### What you need to do
Your answer must be the data repeated exactly, with no pictures in it.

### Supplied material
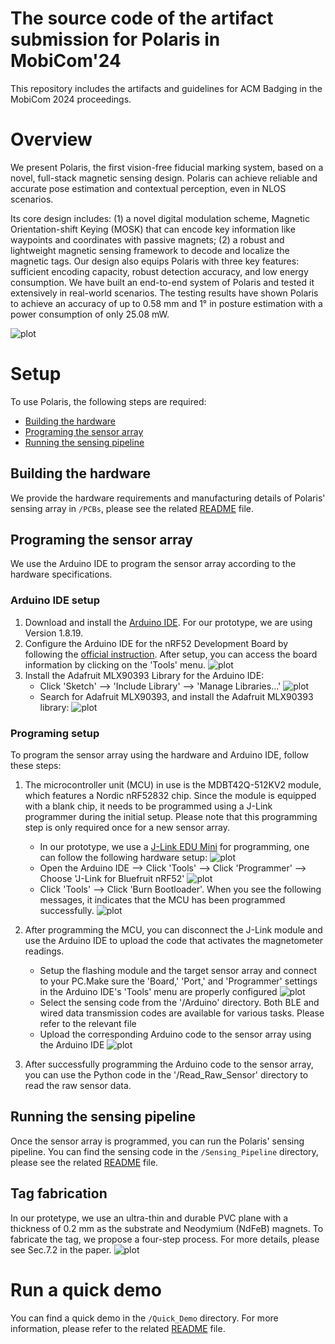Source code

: # The source code of the artifact submission for Polaris in MobiCom'24

This repository includes the artifacts and guidelines for ACM Badging in the MobiCom 2024 proceedings.

# Overview
We present Polaris, the first vision-free fiducial marking system, based on a novel, full-stack magnetic sensing design. 
Polaris can achieve reliable and accurate pose estimation and contextual perception, even in NLOS scenarios. 

Its core design includes: (1) a novel digital modulation scheme, Magnetic Orientation-shift Keying (MOSK) that can encode key information like waypoints and coordinates with passive magnets; (2) a robust and lightweight magnetic sensing framework to decode and localize the magnetic tags. 
Our design also equips Polaris with three key features: sufficient encoding capacity, robust detection accuracy, and low energy consumption. 
We have built an end-to-end system of Polaris and tested it extensively in real-world scenarios. The testing results have shown Polaris to achieve an accuracy of up to 0.58 mm and 1&deg; in posture estimation with a power consumption of only 25.08 mW.

![plot](./Imgs/illustration.png)


# Setup
To use Polaris, the following steps are required:
* [Building the hardware](#building-the-hardware)
* [Programing the sensor array](#programing-the-sensor-array)
* [Running the sensing pipeline](#running-the-sensing-pipeline)

## Building the hardware
We provide the hardware requirements and manufacturing details of Polaris' sensing array in `/PCBs`, please see the related [README](./PCBs/README.md) file.

## Programing the sensor array
We use the Arduino IDE to program the sensor array according to the hardware specifications.
### Arduino IDE setup
1. Download and install the [Arduino IDE](https://www.arduino.cc/en/software). For our prototype, we are using Version 1.8.19.
2. Configure the Arduino IDE for the nRF52 Development Board by following the [official instruction](https://learn.adafruit.com/bluefruit-nrf52-feather-learning-guide/arduino-bsp-setup).
After setup, you can access the board information by clicking on the 'Tools' menu.
  ![plot](./Imgs/nRF52_arduino_configuration.png)
3. Install the Adafruit MLX90393 Library for the Arduino IDE:
    - Click 'Sketch' --> 'Include Library' --> 'Manage Libraries...'
    ![plot](./Imgs/sensor_arduino_library.png)
    - Search for Adafruit MLX90393, and install the Adafruit MLX90393 library:
    ![plot](./Imgs/install_MLX90393_library.png)

### Programing setup
To program the sensor array using the hardware and Arduino IDE, follow these steps:
1. The microcontroller unit (MCU) in use is the MDBT42Q-512KV2 module, which features a Nordic nRF52832 chip. Since the module is equipped with a blank chip, it needs to be programmed using a J-Link programmer during the initial setup. Please note that this programming step is only required once for a new sensor array.
    - In our prototype, we use a [J-Link EDU Mini](https://www.segger.com/products/debug-probes/j-link/models/j-link-edu-mini/) for programming, one can follow the following hardware setup:
    ![plot](./Imgs/JLink_hardware_setup.jpg)
    - Open the Arduino IDE --> Click 'Tools' --> Click 'Programmer' --> Choose 'J-Link for Bluefruit nRF52'
    ![plot](./Imgs/JLink_step2.png)
    - Click 'Tools' --> Click 'Burn Bootloader'. When you see the following messages, it indicates that the MCU has been programmed successfully.
    ![plot](./Imgs/JLink_result.png)


2. After programming the MCU, you can disconnect the J-Link module and use the Arduino IDE to upload the code that activates the magnetometer readings.
    - Setup the flashing module and the target sensor array and connect to your PC.Make sure the 'Board,' 'Port,' and 'Programmer' settings in the Arduino IDE's 'Tools' menu are properly configured
    ![plot](./Imgs/flashing_information.png)
    - Select the sensing code from the '/Arduino' directory. Both BLE and wired data transmission codes are available for various tasks. Please refer to the relevant file
    - Upload the corresponding Arduino code to the sensor array using the Arduino IDE
    ![plot](./Imgs/flashing_result.png)

3. After successfully programming the Arduino code to the sensor array, you can use the Python code in the '/Read_Raw_Sensor' directory to read the raw sensor data.


## Running the sensing pipeline
Once the sensor array is programmed, you can run the Polaris' sensing pipeline. You can find the sensing code in the `/Sensing_Pipeline` directory, please see the related [README](./Sensing_Pipeline/README.md) file.


## Tag fabrication
In our protetype, we use an ultra-thin and durable PVC plane with 
a thickness of 0.2 mm as the substrate and Neodymium (NdFeB) magnets.
To fabricate the tag, we propose a four-step process. 
For more details, please see Sec.7.2 in the paper.
![plot](./Imgs/tag_fabrication.png)


# Run a quick demo
You can find a quick demo in the `/Quick_Demo` directory. For more information, please refer to the related [README](./Quick_Demo/README.md) file.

### Output for this task
Source code

: # The source code of the artifact submission for Polaris in MobiCom'24

This repository includes the artifacts and guidelines for ACM Badging in the MobiCom 2024 proceedings.

# Overview
We present Polaris, the first vision-free fiducial marking system, based on a novel, full-stack magnetic sensing design. 
Polaris can achieve reliable and accurate pose estimation and contextual perception, even in NLOS scenarios. 

Its core design includes: (1) a novel digital modulation scheme, Magnetic Orientation-shift Keying (MOSK) that can encode key information like waypoints and coordinates with passive magnets; (2) a robust and lightweight magnetic sensing framework to decode and localize the magnetic tags. 
Our design also equips Polaris with three key features: sufficient encoding capacity, robust detection accuracy, and low energy consumption. 
We have built an end-to-end system of Polaris and tested it extensively in real-world scenarios. The testing results have shown Polaris to achieve an accuracy of up to 0.58 mm and 1&deg; in posture estimation with a power consumption of only 25.08 mW.

![plot](./Imgs/illustration.png)


# Setup
To use Polaris, the following steps are required:
* [Building the hardware](#building-the-hardware)
* [Programing the sensor array](#programing-the-sensor-array)
* [Running the sensing pipeline](#running-the-sensing-pipeline)

## Building the hardware
We provide the hardware requirements and manufacturing details of Polaris' sensing array in `/PCBs`, please see the related [README](./PCBs/README.md) file.

## Programing the sensor array
We use the Arduino IDE to program the sensor array according to the hardware specifications.
### Arduino IDE setup
1. Download and install the [Arduino IDE](https://www.arduino.cc/en/software). For our prototype, we are using Version 1.8.19.
2. Configure the Arduino IDE for the nRF52 Development Board by following the [official instruction](https://learn.adafruit.com/bluefruit-nrf52-feather-learning-guide/arduino-bsp-setup).
After setup, you can access the board information by clicking on the 'Tools' menu.
  ![plot](./Imgs/nRF52_arduino_configuration.png)
3. Install the Adafruit MLX90393 Library for the Arduino IDE:
    - Click 'Sketch' --> 'Include Library' --> 'Manage Libraries...'
    ![plot](./Imgs/sensor_arduino_library.png)
    - Search for Adafruit MLX90393, and install the Adafruit MLX90393 library:
    ![plot](./Imgs/install_MLX90393_library.png)

### Programing setup
To program the sensor array using the hardware and Arduino IDE, follow these steps:
1. The microcontroller unit (MCU) in use is the MDBT42Q-512KV2 module, which features a Nordic nRF52832 chip. Since the module is equipped with a blank chip, it needs to be programmed using a J-Link programmer during the initial setup. Please note that this programming step is only required once for a new sensor array.
    - In our prototype, we use a [J-Link EDU Mini](https://www.segger.com/products/debug-probes/j-link/models/j-link-edu-mini/) for programming, one can follow the following hardware setup:
    ![plot](./Imgs/JLink_hardware_setup.jpg)
    - Open the Arduino IDE --> Click 'Tools' --> Click 'Programmer' --> Choose 'J-Link for Bluefruit nRF52'
    ![plot](./Imgs/JLink_step2.png)
    - Click 'Tools' --> Click 'Burn Bootloader'. When you see the following messages, it indicates that the MCU has been programmed successfully.
    ![plot](./Imgs/JLink_result.png)


2. After programming the MCU, you can disconnect the J-Link module and use the Arduino IDE to upload the code that activates the magnetometer readings.
    - Setup the flashing module and the target sensor array and connect to your PC.Make sure the 'Board,' 'Port,' and 'Programmer' settings in the Arduino IDE's 'Tools' menu are properly configured
    ![plot](./Imgs/flashing_information.png)
    - Select the sensing code from the '/Arduino' directory. Both BLE and wired data transmission codes are available for various tasks. Please refer to the relevant file
    - Upload the corresponding Arduino code to the sensor array using the Arduino IDE
    ![plot](./Imgs/flashing_result.png)

3. After successfully programming the Arduino code to the sensor array, you can use the Python code in the '/Read_Raw_Sensor' directory to read the raw sensor data.


## Running the sensing pipeline
Once the sensor array is programmed, you can run the Polaris' sensing pipeline. You can find the sensing code in the `/Sensing_Pipeline` directory, please see the related [README](./Sensing_Pipeline/README.md) file.


## Tag fabrication
In our protetype, we use an ultra-thin and durable PVC plane with 
a thickness of 0.2 mm as the substrate and Neodymium (NdFeB) magnets.
To fabricate the tag, we propose a four-step process. 
For more details, please see Sec.7.2 in the paper.
![plot](./Imgs/tag_fabrication.png)


# Run a quick demo
You can find a quick demo in the `/Quick_Demo` directory. For more information, please refer to the related [README](./Quick_Demo/README.md) file.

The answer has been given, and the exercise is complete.